*** Begin section ***

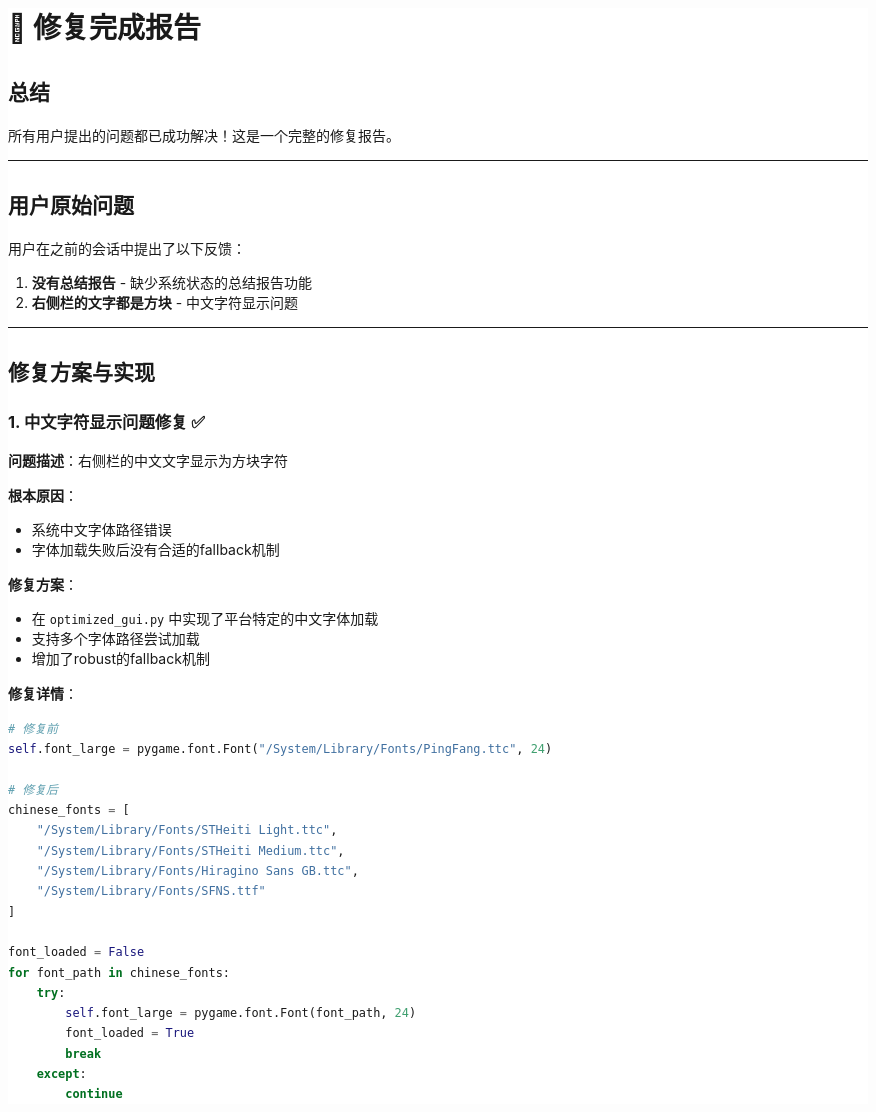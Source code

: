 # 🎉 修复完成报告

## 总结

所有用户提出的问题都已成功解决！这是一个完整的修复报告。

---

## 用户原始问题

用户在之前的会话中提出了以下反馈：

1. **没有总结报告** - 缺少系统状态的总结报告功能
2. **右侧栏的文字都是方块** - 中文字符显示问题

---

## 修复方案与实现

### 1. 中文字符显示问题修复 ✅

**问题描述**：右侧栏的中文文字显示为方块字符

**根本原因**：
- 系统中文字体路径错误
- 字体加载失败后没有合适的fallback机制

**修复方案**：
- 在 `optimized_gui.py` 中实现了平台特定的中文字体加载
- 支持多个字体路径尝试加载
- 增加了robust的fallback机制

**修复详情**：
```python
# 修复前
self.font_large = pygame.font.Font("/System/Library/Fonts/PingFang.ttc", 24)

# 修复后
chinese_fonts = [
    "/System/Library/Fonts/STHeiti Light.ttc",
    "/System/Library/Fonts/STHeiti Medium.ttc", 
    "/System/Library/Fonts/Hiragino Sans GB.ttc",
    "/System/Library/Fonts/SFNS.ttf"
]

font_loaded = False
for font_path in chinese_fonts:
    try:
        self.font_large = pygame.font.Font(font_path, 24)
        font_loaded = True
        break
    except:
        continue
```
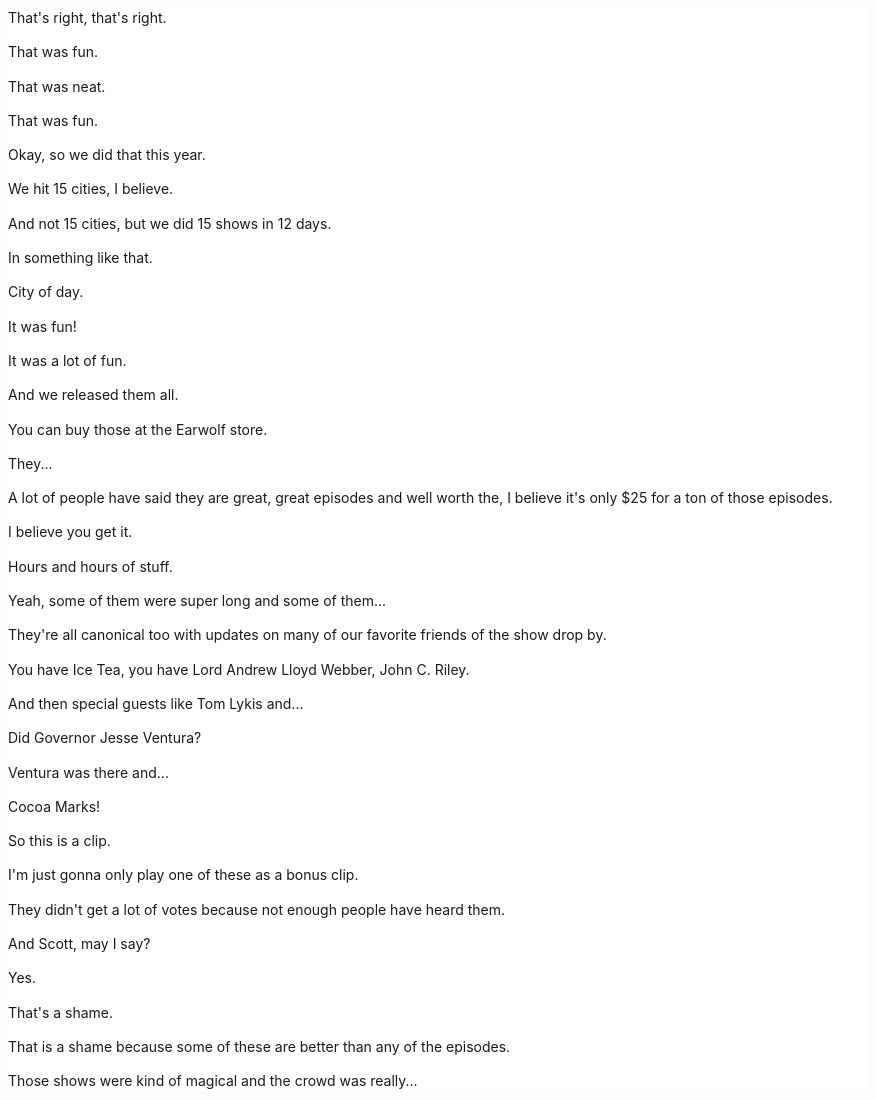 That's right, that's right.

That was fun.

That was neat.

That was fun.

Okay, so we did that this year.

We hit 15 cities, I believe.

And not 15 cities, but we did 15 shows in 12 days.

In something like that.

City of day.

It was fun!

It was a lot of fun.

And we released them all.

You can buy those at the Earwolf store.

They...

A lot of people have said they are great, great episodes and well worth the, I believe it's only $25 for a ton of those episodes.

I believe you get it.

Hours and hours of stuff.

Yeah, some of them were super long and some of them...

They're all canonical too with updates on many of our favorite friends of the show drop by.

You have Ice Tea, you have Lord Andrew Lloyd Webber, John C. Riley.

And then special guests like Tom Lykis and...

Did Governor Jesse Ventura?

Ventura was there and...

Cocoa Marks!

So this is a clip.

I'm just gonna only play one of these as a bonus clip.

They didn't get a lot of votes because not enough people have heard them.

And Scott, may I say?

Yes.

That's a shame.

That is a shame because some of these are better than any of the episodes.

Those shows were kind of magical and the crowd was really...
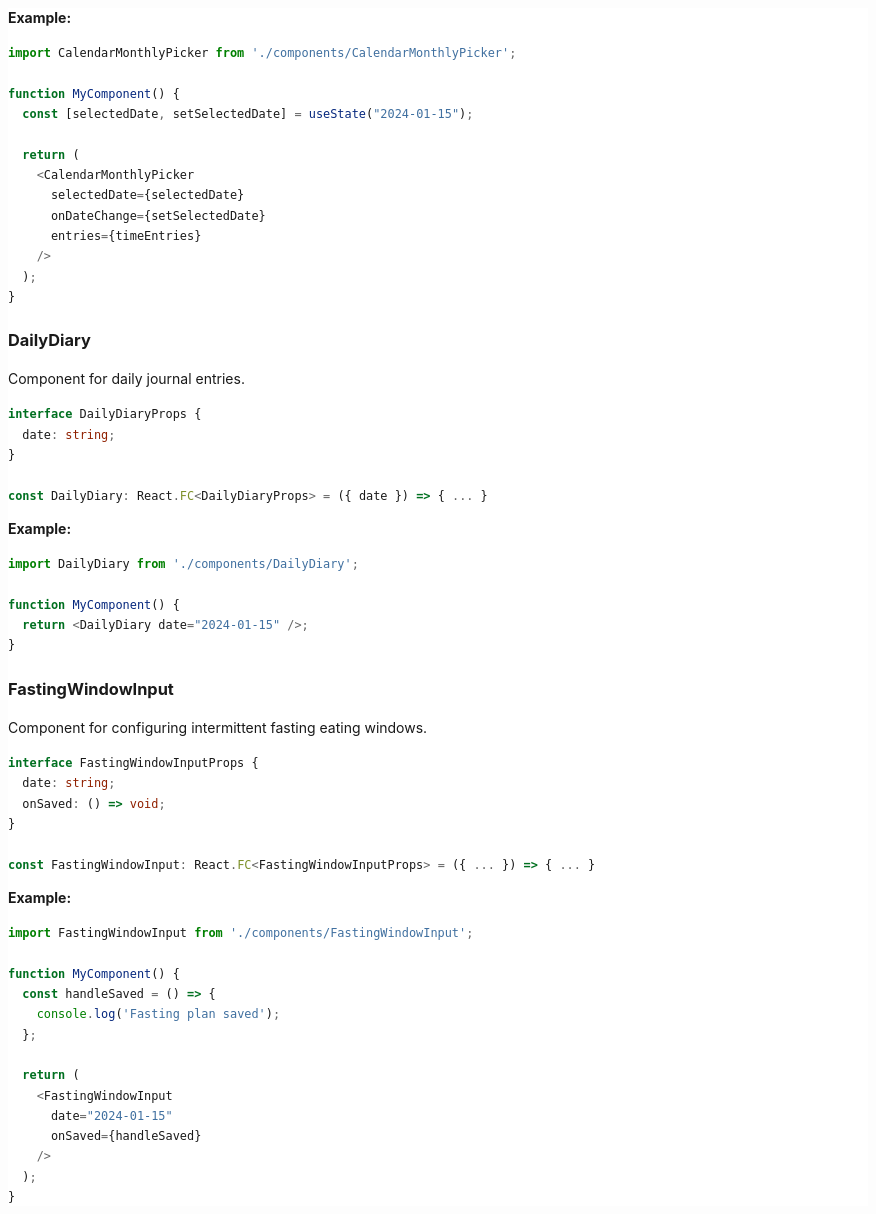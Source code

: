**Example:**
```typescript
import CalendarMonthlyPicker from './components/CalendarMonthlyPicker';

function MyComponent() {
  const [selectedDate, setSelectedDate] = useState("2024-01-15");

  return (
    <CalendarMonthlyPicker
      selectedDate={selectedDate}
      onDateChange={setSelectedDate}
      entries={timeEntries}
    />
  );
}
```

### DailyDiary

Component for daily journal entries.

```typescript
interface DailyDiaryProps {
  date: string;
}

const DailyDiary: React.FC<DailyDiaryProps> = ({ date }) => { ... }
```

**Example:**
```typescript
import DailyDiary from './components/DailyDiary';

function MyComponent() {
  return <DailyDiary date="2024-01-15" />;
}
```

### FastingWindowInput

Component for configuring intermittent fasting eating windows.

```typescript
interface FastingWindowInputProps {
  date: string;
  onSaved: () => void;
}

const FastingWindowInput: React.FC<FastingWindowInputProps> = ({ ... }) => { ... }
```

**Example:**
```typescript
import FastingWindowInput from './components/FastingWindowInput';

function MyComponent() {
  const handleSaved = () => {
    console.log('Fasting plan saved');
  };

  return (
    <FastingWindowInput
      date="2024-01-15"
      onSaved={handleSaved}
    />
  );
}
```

*** End section ***

(Task instructions):
In the entries above, tally the lines containing the word "setSelectedDate" and return only the tally.

(Solution to this task):
2